Hemodialysis is a treatment method primarily used for patients with end-stage renal disease (ESRD) or acute kidney injury when the kidneys are no longer able to naturally filter the blood. This procedure mimics the function of healthy kidneys by removing metabolic waste, regulating electrolyte balance, and maintaining proper fluid levels in the body. Hemodialysis can be performed in a hospital or a specialized dialysis center, typically under the supervision of skilled medical professionals.
Waste Removal: The kidneys are responsible for filtering waste products, such as urea and creatinine, from the blood. However, when the kidneys fail, hemodialysis becomes one of the essential methods to eliminate these harmful substances from the body.
Fluid Balance: Healthy kidneys help regulate the body's fluid levels by adjusting urine production. In patients with kidney failure, excessive fluid can accumulate causing edema and potentially leading to heart problems. Hemodialysis plays a crucial role in removing excess fluid from the body, helping maintain proper fluid balance and preventing complications associated with fluid overload.
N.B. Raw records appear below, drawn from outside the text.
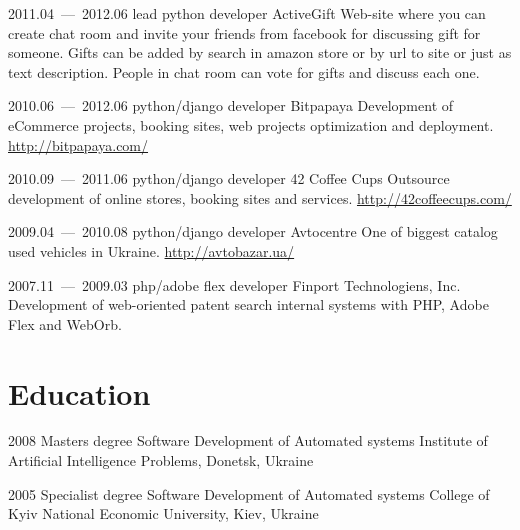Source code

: \documentclass[11pt,a4paper,oneside]{moderncv}
\begin{document}
        \cventry
            {2011.04~--–~2012.06}
            {lead python developer}
            {ActiveGift}
            {}{}
            {
              Web-site where you can create chat room and invite your friends from facebook for discussing gift for someone. Gifts can be added by search in amazon store or by url to site or just as text description. People in chat room can vote for gifts and discuss each one.
            }

        \cventry
            {2010.06~--–~2012.06}
            {python/django developer}
            {Bitpapaya}
            {}{}
            {
                Development of eCommerce projects, booking sites, web projects optimization and deployment. \url{http://bitpapaya.com/}
            }

        \cventry
            {2010.09~--–~2011.06}
            {python/django developer}
            {42 Coffee Cups}
            {}{}
            {
                Outsource development of online stores, booking sites and services. \url{http://42coffeecups.com/}
            }

        \cventry
            {2009.04~--–~2010.08}
            {python/django developer}
            {Avtocentre}
            {}{}
            {
                One of biggest catalog used vehicles in Ukraine. \url{http://avtobazar.ua/}
            }

        \cventry
            {2007.11~--–~2009.03}
            {php/adobe flex developer}
            {Finport Technologiens, Inc.}
            {}{}
            {
                Development of web-oriented patent search internal systems with PHP, Adobe Flex and WebOrb.
            }

    \section{Education}
        \cventry
            {2008}
            {Masters degree}
            {Software Development of Automated systems}
            {Institute of Artificial Intelligence Problems, Donetsk, Ukraine}
            {}{}

        \cventry
            {2005}
            {Specialist degree}
            {Software Development of Automated systems}
            {College of Kyiv National Economic University, Kiev, Ukraine}
            {}{}
\end{document}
Electrolyte Balance: Kidneys are responsible for maintaining the balance of various electrolytes in the body, including sodium, potassium, and calcium. When these levels become imbalanced due to renal failure, hemodialysis can help restore the normal electrolyte levels and prevent severe consequences like irregular heart rhythm or muscle weakness.
Hemodialysis involves passing the patient's blood through a dialyzer, which is also called artificial kidney, to perform these essential functions. To make this possible, the patient's blood is first diverted from their body, flowing into the dialyzer through a vascular access, such as an arteriovenous fistula, hemodialysis catheter or graft. Inside the dialyzer, the blood flows through the inside of the dialysis membrane and the dialysate flows through the outside of the dialysis membrane to achieve the exchange of substances in the blood and dialysate, that is, metabolic waste and excess water from the blood side to the dialysate, and also maintain the electrolyte balance. The clean blood is then returned to the patient's body through the vascular access.
Hemodialysis treatment is typically performed three times per week, with each session lasting about four hours. The frequency and duration of the sessions may vary depending on the patient's needs and their overall health condition.
Hemodialysis helps improve the quality of life and prolongs the survival of individuals with kidney failure. To ensure optimal outcomes, hemodialysis should occur at regular intervals as prescribed by healthcare professionals, allowing patients to lead fuller, healthier lives.